- What the task requires: From the listing below, return each line that includes "spectrograms".

- Data provided:
═══
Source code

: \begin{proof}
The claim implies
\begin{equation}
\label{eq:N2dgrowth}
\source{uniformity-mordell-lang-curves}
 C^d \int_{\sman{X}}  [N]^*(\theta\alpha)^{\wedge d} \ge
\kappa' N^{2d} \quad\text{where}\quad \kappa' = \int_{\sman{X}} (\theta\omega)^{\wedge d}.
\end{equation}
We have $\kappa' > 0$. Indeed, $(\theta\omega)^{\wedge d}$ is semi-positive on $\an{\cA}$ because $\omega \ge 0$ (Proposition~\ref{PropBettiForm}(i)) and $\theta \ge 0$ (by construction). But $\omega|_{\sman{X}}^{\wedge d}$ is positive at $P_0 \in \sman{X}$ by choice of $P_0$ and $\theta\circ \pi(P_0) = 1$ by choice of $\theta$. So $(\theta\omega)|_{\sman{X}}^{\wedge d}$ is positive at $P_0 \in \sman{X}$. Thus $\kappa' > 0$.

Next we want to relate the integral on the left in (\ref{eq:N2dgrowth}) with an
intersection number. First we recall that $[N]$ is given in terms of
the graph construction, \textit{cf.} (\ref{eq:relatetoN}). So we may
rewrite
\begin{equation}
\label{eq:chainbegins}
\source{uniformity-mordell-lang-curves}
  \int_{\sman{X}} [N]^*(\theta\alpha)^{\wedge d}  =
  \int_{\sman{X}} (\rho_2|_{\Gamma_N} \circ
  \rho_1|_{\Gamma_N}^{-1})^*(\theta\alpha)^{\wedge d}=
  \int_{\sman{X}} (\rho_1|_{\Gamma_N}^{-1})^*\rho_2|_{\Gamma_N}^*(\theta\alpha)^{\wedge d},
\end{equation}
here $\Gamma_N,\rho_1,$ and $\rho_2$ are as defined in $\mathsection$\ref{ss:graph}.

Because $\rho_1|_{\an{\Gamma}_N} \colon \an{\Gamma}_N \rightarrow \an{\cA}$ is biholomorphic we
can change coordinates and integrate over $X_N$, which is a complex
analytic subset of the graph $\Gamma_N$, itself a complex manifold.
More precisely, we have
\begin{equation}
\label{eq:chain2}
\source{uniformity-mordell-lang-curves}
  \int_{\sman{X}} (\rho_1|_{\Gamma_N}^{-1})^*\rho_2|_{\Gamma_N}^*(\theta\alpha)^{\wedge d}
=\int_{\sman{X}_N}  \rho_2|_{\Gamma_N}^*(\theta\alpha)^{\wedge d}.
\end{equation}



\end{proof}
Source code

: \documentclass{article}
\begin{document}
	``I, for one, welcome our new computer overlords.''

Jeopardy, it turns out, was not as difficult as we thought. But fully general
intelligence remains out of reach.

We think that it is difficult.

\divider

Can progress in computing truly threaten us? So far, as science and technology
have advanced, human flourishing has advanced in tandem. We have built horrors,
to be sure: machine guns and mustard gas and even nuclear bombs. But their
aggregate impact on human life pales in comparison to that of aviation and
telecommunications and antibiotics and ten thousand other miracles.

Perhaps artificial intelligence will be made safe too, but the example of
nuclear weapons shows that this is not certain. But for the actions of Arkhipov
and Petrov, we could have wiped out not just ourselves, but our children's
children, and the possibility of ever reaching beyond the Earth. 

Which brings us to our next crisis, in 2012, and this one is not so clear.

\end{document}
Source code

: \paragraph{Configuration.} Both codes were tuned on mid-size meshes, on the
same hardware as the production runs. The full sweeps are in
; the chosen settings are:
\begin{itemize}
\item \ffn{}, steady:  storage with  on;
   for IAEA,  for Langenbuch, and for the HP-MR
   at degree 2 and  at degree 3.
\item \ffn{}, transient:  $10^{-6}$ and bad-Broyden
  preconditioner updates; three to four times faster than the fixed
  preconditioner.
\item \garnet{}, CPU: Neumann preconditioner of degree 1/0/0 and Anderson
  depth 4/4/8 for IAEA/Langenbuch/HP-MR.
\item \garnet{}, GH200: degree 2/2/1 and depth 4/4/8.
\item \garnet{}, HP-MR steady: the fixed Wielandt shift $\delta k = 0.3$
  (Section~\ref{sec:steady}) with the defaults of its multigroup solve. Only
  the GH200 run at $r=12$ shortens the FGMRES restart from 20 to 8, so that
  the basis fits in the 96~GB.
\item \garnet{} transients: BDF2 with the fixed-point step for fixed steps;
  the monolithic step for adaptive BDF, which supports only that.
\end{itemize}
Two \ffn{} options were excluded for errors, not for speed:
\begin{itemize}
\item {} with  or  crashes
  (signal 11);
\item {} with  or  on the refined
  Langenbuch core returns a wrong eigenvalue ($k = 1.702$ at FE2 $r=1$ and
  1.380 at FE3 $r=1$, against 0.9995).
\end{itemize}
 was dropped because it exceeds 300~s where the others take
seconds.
═══
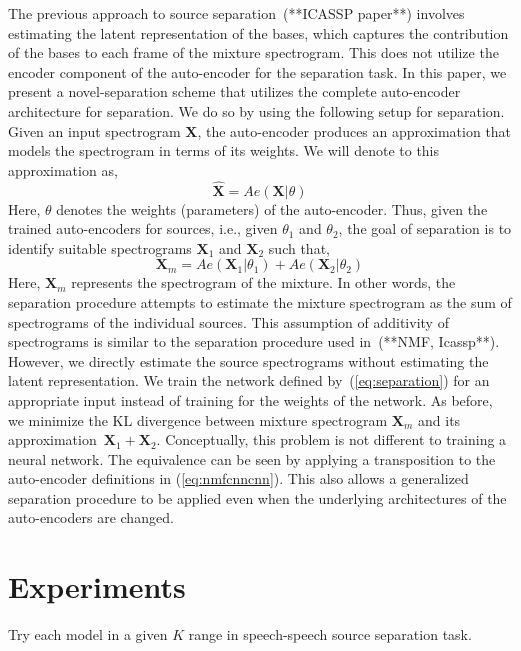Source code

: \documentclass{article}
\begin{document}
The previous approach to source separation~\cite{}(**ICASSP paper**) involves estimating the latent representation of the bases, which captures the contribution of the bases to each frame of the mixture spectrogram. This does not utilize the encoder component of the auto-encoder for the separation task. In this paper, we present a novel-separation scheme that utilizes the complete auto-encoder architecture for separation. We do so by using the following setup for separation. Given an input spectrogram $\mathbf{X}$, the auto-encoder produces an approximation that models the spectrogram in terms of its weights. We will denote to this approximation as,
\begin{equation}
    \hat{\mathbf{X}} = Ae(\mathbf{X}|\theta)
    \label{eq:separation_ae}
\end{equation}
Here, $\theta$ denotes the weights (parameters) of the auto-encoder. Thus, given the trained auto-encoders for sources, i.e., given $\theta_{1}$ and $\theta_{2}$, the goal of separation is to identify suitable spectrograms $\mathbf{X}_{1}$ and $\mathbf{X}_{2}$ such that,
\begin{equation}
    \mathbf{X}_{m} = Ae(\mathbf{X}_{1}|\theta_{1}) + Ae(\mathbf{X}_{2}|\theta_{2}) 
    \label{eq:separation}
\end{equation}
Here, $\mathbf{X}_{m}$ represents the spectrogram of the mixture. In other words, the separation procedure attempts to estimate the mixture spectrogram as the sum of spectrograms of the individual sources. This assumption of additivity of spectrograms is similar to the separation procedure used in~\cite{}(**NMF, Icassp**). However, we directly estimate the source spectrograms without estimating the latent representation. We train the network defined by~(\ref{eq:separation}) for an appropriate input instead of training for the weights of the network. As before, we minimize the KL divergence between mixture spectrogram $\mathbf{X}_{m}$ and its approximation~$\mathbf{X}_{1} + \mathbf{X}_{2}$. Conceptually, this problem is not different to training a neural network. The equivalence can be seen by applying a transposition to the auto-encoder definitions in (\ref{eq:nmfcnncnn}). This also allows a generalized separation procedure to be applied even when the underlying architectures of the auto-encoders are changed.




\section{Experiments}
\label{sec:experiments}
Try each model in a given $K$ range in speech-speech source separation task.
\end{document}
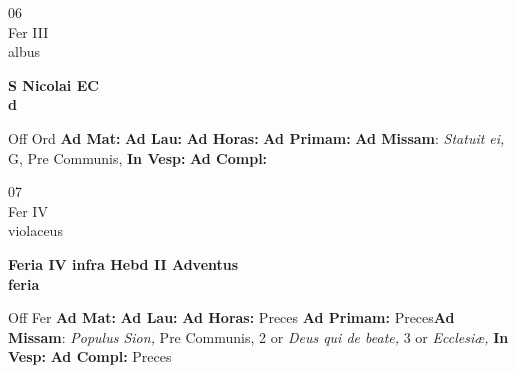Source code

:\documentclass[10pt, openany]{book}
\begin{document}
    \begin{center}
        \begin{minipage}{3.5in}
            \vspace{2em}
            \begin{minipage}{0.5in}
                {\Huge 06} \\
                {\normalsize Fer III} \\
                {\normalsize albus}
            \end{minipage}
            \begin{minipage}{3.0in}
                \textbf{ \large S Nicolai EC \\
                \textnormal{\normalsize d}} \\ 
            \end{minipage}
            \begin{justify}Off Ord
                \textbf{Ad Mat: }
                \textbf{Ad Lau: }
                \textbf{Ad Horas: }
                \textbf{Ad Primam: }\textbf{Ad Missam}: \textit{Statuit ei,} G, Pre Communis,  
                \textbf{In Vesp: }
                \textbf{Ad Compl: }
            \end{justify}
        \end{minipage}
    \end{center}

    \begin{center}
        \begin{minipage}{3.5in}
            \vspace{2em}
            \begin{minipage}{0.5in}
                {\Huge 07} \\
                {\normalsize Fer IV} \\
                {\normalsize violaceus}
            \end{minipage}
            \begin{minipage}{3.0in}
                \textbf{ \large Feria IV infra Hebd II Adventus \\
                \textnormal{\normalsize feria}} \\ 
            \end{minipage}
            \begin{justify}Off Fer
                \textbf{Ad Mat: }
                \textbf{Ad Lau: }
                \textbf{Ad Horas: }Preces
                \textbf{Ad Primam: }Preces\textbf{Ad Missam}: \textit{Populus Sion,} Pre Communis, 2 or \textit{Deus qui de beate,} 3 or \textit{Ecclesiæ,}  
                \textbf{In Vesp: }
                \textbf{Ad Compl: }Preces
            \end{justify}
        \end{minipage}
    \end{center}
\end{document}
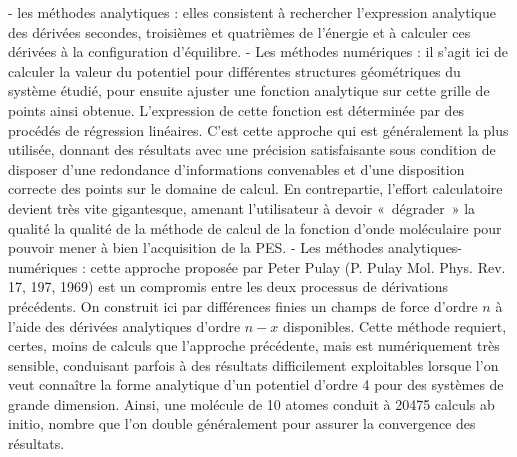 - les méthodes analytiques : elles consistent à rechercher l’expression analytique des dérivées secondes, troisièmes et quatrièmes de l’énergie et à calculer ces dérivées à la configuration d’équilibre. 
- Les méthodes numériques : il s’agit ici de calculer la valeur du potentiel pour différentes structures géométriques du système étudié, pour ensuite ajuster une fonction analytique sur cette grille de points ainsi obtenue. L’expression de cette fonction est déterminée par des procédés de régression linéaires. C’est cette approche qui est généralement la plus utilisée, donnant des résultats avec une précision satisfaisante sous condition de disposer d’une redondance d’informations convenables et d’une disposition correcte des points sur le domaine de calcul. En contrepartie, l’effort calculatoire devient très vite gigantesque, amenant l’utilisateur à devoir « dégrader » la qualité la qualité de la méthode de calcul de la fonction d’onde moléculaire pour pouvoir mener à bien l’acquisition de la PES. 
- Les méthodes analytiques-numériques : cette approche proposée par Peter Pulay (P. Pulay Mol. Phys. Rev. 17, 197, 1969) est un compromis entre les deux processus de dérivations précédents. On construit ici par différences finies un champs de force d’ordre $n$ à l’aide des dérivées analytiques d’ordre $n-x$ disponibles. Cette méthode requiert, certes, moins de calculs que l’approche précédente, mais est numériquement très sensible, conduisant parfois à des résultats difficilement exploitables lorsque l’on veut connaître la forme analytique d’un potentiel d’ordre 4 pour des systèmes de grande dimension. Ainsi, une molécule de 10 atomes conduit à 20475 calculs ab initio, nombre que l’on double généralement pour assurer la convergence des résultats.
═══
- Written solution:
Here, $\theta$ denotes the weights (parameters) of the auto-encoder. Thus, given the trained auto-encoders for sources, i.e., given $\theta_{1}$ and $\theta_{2}$, the goal of separation is to identify suitable spectrograms $\mathbf{X}_{1}$ and $\mathbf{X}_{2}$ such that,
Here, $\mathbf{X}_{m}$ represents the spectrogram of the mixture. In other words, the separation procedure attempts to estimate the mixture spectrogram as the sum of spectrograms of the individual sources. This assumption of additivity of spectrograms is similar to the separation procedure used in~\cite{}(**NMF, Icassp**). However, we directly estimate the source spectrograms without estimating the latent representation. We train the network defined by~(\ref{eq:separation}) for an appropriate input instead of training for the weights of the network. As before, we minimize the KL divergence between mixture spectrogram $\mathbf{X}_{m}$ and its approximation~$\mathbf{X}_{1} + \mathbf{X}_{2}$. Conceptually, this problem is not different to training a neural network. The equivalence can be seen by applying a transposition to the auto-encoder definitions in (\ref{eq:nmfcnncnn}). This also allows a generalized separation procedure to be applied even when the underlying architectures of the auto-encoders are changed.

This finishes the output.